STUDY MATERIAL
==*==
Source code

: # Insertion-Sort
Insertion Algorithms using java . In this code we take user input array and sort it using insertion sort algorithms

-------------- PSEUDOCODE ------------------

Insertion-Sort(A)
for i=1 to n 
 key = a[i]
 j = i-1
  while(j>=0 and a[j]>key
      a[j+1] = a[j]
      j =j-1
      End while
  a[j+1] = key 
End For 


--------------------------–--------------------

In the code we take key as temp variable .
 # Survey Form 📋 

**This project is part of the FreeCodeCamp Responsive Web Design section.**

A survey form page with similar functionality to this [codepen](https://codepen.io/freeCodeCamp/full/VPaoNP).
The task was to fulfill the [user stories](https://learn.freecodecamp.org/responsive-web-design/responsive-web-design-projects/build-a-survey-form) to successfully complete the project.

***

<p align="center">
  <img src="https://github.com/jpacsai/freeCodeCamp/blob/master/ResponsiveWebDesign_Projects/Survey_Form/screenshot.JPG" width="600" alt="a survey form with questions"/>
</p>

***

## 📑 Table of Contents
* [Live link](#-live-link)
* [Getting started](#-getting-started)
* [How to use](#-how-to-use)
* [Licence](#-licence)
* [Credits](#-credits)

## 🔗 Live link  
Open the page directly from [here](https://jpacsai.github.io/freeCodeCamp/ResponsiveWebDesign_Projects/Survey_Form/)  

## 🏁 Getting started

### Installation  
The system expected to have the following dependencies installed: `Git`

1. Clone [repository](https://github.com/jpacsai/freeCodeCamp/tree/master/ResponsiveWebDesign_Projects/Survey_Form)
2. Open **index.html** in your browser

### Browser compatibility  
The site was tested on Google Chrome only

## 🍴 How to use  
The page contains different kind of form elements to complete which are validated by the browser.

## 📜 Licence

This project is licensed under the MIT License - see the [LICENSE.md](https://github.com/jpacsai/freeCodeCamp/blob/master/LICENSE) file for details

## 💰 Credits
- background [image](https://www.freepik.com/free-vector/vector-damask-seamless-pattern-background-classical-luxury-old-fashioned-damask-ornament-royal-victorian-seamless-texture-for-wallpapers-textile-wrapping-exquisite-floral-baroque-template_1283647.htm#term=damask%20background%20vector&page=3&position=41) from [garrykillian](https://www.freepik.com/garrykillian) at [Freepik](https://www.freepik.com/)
==*==
EXERCISE INSTRUCTIONS
All lines above that hold the string "user" should be copied.

ANSWER BELOW
Insertion Algorithms using java . In this code we take user input array and sort it using insertion sort algorithms
The task was to fulfill the [user stories](https://learn.freecodecamp.org/responsive-web-design/responsive-web-design-projects/build-a-survey-form) to successfully complete the project.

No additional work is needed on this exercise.